» **Exercise description**
Go through the data below and copy each line where the word "languages" occurs.

» **Data excerpts**
----------------------------------------
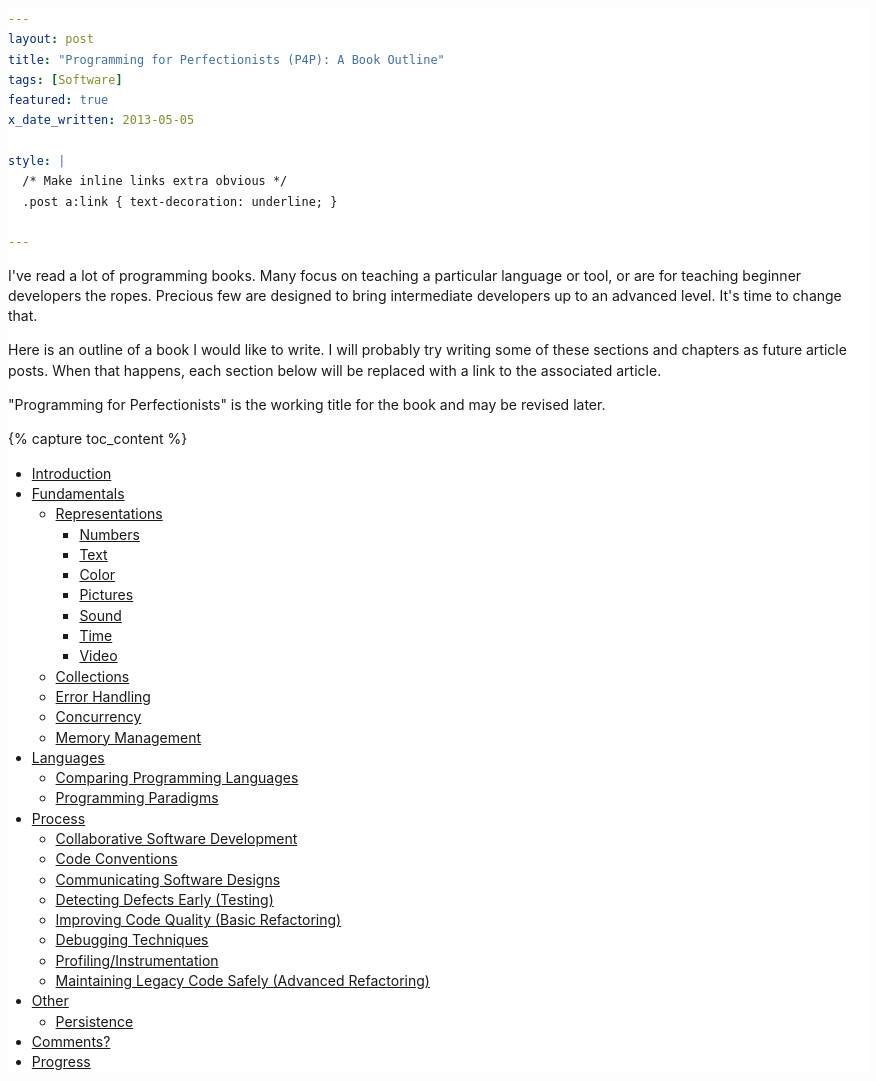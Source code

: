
 ```yaml
---
layout: post
title: "Programming for Perfectionists (P4P): A Book Outline"
tags: [Software]
featured: true
x_date_written: 2013-05-05

style: |
  /* Make inline links extra obvious */
  .post a:link { text-decoration: underline; }

---
```


I've read a lot of programming books. Many focus on teaching a particular language or tool, or are for teaching beginner developers the ropes. Precious few are designed to bring intermediate developers up to an advanced level. It's time to change that.

Here is an outline of a book I would like to write. I will probably try writing some of these sections and chapters as future article posts. When that happens, each section below will be replaced with a link to the associated article.

"Programming for Perfectionists" is the working title for the book and may be revised later.

{% capture toc_content %}

* [Introduction](#introduction)
* [Fundamentals](#fundamentals)
    * [Representations](#representations)
        * [Numbers](#numbers)
        * [Text](#text)
        * [Color](#color)
        * [Pictures](#pictures)
        * [Sound](#sound)
        * [Time](#time)
        * [Video](#video)
    * [Collections](#collections)
    * [Error Handling](#error-handling)
    * [Concurrency](#concurrency)
    * [Memory Management](#memory-management)
* [Languages](#languages)
    * [Comparing Programming Languages](#comparing-programming-languages)
    * [Programming Paradigms](#programming-paradigms)
* [Process](#process)
    * [Collaborative Software Development](#collaborative-software-development)
    * [Code Conventions](#code-conventions)
    * [Communicating Software Designs](#communicating-software-designs)
    * [Detecting Defects Early (Testing)](#detecting-defects-early)
    * [Improving Code Quality (Basic Refactoring)](#improving-code-quality)
    * [Debugging Techniques](#debugging-techniques)
    * [Profiling/Instrumentation](#profiling-instrumentation)
    * [Maintaining Legacy Code Safely (Advanced Refactoring)](#maintaining-legacy-code-safely)
* [Other](#other)
    * [Persistence](#persistence)
* [Comments?](#comments)
* [Progress](#progress)


[^ruby_ecosystem]: For example, the early appearance of the Ruby on Rails web framework in the Ruby language caused a lot of the Ruby ecosystem to cater to web development needs. Subsequently Ruby gained the "move fast and break things" web mentality, along with the necessary tooling to support that mentality: heavy-duty testing, continuous integration, semantic versioning, package management, etc.
[drop me a line]: /contact/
----------------------------------------
» **Exercise response**
* [Languages](#languages)
    * [Comparing Programming Languages](#comparing-programming-languages)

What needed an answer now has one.